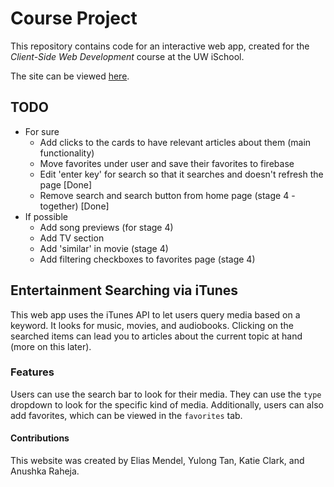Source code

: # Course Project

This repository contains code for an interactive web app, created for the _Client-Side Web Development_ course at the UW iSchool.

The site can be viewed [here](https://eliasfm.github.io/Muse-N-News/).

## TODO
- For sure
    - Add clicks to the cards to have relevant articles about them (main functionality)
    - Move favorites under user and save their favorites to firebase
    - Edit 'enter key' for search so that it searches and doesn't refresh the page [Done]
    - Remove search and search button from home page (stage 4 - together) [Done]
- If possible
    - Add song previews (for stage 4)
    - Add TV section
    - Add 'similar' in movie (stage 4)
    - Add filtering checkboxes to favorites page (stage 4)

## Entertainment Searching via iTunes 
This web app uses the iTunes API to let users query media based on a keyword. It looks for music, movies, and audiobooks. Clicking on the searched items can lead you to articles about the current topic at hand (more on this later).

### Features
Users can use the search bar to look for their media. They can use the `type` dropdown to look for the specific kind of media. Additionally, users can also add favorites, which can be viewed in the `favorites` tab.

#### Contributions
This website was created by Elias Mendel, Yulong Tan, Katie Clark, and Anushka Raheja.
•••
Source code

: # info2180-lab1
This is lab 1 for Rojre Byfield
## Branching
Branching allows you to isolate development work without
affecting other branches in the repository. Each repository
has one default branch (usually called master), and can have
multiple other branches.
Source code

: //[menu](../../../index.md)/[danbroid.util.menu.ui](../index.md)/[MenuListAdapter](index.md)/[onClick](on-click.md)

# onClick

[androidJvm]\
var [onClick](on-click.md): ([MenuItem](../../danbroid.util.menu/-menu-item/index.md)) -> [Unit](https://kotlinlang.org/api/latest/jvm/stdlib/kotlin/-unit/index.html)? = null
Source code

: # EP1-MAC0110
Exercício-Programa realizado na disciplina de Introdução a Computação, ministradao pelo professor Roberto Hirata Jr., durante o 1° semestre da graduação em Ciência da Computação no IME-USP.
•••
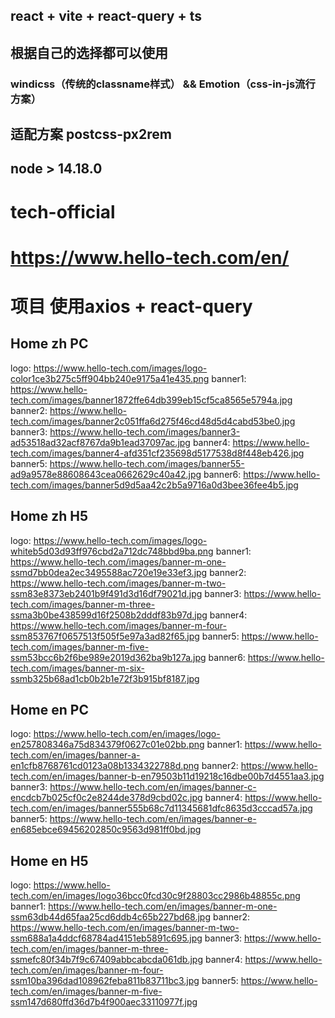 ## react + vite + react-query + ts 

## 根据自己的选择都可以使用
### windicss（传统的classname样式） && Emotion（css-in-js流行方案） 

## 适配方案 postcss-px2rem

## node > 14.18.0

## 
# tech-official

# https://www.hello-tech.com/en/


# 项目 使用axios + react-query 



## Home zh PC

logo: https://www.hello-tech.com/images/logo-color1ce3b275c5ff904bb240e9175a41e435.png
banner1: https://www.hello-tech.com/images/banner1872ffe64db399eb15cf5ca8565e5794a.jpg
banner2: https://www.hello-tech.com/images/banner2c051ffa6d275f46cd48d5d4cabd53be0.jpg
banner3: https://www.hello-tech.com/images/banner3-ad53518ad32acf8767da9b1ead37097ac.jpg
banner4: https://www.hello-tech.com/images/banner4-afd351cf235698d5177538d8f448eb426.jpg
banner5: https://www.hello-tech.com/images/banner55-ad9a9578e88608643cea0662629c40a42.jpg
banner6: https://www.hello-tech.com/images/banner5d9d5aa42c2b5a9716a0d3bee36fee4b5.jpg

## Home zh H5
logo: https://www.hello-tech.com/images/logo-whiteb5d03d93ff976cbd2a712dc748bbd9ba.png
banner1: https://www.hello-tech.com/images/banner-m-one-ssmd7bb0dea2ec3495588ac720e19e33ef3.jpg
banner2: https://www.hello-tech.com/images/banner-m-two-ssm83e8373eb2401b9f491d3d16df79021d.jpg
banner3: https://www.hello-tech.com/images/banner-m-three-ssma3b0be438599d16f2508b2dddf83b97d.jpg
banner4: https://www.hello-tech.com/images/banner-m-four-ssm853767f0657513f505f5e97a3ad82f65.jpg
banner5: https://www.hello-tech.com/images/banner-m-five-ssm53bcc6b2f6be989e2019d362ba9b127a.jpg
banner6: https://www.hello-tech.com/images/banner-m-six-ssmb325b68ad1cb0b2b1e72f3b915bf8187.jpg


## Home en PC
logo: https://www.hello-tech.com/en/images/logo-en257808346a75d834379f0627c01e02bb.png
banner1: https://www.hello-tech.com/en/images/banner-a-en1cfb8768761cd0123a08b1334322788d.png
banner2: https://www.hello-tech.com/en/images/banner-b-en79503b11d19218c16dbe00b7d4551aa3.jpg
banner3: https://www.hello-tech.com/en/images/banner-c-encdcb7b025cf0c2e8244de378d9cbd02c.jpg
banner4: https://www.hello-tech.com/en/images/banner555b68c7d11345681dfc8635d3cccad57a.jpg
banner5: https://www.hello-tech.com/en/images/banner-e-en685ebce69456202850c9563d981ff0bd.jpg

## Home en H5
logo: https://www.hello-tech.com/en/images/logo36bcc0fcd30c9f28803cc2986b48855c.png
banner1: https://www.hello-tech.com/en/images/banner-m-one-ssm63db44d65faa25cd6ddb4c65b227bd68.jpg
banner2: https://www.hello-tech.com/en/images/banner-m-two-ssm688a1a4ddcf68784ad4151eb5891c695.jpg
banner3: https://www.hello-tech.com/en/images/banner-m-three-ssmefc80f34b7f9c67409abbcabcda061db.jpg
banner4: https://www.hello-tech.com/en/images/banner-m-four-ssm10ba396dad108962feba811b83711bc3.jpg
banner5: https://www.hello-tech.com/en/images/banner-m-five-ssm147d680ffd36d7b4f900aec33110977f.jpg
•••
Aim of the exercise
Would you copy out every line in the records that includes the string "branches"?

Solution
affecting other branches in the repository. Each repository
multiple other branches.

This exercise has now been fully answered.